How would you finance the Big Fix?
Find a solution to the infrastructure problems facing Canada's cities
CBC News
Last Updated: November 18, 2011
Canadian governments have identified infrastructure spending as a priority. But a big gap remains between what the country needs and what the public sector can afford.
So the question is: Who pays? And how do they do it?
This tool puts you in charge of finding the answers.
The goal is to shrink the municipal infrastructure gap to zero dollars, without running a surplus.
Adjust the sliders on the left side to raise new revenues. Use the sliders on the right to defer some expenses to a later date.
Rules of the game:
- This calculator assumes governments are unable or unwilling to run up deficits for infrastructure spending.
- All figures are in current dollars.
- The "infrastructure gap" covers municipal needs over a 20-year period. Annual revenue increases are multiplied by 20 to cover this time frame.
- Calculating revenue generation is extremely complex, so we have used the best available data to make rough estimates in some cases.
Get started
Notes
The federal corporate tax rate in Canada, as of January 1, 2012, will be 15 per cent.
Each increase of one per cent in the Canadian corporate tax rate raises $1.664 billion in revenue, according to rough calculations using 2010 figures.
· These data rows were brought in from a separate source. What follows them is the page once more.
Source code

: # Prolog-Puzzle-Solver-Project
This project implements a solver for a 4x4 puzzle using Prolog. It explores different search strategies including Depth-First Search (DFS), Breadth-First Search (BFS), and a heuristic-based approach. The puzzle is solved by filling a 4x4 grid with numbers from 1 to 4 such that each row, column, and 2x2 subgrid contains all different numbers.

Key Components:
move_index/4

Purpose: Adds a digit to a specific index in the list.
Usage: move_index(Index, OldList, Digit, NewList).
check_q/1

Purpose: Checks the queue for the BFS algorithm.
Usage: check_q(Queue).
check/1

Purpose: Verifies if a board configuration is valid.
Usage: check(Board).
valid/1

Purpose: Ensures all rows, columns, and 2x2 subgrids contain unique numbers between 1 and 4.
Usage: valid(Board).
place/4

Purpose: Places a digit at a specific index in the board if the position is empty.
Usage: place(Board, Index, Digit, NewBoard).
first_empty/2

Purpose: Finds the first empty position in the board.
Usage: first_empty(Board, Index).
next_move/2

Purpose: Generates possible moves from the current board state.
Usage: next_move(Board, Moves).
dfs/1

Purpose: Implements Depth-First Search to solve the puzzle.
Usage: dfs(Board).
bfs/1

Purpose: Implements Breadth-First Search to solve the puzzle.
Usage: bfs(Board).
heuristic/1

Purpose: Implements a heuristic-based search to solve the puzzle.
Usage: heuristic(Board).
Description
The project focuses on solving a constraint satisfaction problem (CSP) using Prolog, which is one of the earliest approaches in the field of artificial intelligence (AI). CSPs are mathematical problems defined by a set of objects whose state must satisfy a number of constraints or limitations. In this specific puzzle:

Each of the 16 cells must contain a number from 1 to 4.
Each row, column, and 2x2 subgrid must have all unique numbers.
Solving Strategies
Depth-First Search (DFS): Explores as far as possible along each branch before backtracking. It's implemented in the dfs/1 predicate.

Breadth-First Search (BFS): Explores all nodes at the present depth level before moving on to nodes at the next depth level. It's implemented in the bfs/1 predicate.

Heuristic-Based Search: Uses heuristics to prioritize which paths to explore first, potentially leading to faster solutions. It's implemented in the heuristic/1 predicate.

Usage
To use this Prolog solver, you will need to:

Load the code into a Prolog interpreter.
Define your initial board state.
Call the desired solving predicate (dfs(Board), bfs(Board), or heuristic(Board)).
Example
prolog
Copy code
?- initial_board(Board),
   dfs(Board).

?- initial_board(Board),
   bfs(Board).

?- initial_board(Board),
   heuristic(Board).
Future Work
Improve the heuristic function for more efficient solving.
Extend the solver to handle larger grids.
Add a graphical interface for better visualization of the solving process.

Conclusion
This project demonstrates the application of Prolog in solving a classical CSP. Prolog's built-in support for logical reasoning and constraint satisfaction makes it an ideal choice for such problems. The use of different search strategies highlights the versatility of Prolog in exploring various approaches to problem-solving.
So each 0.25 per cent increase in the corporate tax rate would, in theory, raise $8.325 billion over the 20 years needed to fix the infrastructure gap.
Keep in mind that while raising corporate taxes may appeal to a segment of the Canadian population, some experts argue that raising corporate taxes will hurt Canada's international competitiveness and job creation.
Notes
The federal government spent $239.6 billion total in 2010/11, exclusive of debt charges. If the government were to cut one per cent of its total budget and reapply that money to infrastructure, that would be the equivalent of a $2.396-billion annual investment.
So each 0.25 per cent increase would, in theory, raise an extra $12 billion over the 20 years needed to fix the infrastructure gap.
Keep in mind that this approach would mean reshifting priorities — and likely involve cuts to other departments and/or Crown Corporations.
Provincial only
Provincial and territorial governments have some ways of increasing their infrastructure budgets, from income tax hikes to new vehicle levies. In total, they currently spend roughly two per cent of their total budgets on municipal infrastructure.
Notes
Provinces raised $90.2 billion in income-related taxes in 2010/11, according to Statistics Canada. If the provinces were to introduce tax hikes equivalent to an extra one per cent of revenue, that would theoretically generate $902 million annually. And, over the 20 years needed to fix the infrastructure deficit, each 0.25 per cent hike would raise an extra $4.51 billion over the 20 years needed to fix the infrastructure deficit.
Note: This doesn't mean a one per cent tax increase across the board. You could tax all incomes equally, or shift more of the burden to higher-income households.
Keep in mind that raising taxes on individuals could be deeply unpopular.
Notes
This country has roughly 20 million registered personal vehicles, according to Statistics Canada. If the provinces and territories were to impose a $100 levy on each vehicle when it was registered, that would raise roughly $2 billion annually.
So for every $20 raised, that would raise $8 billion over the 20 years needed to fix the infrastructure gap.
Keep in mind that vehicle registration can be politically risky. Toronto city council overturned a vehicle registration fee in late 2010.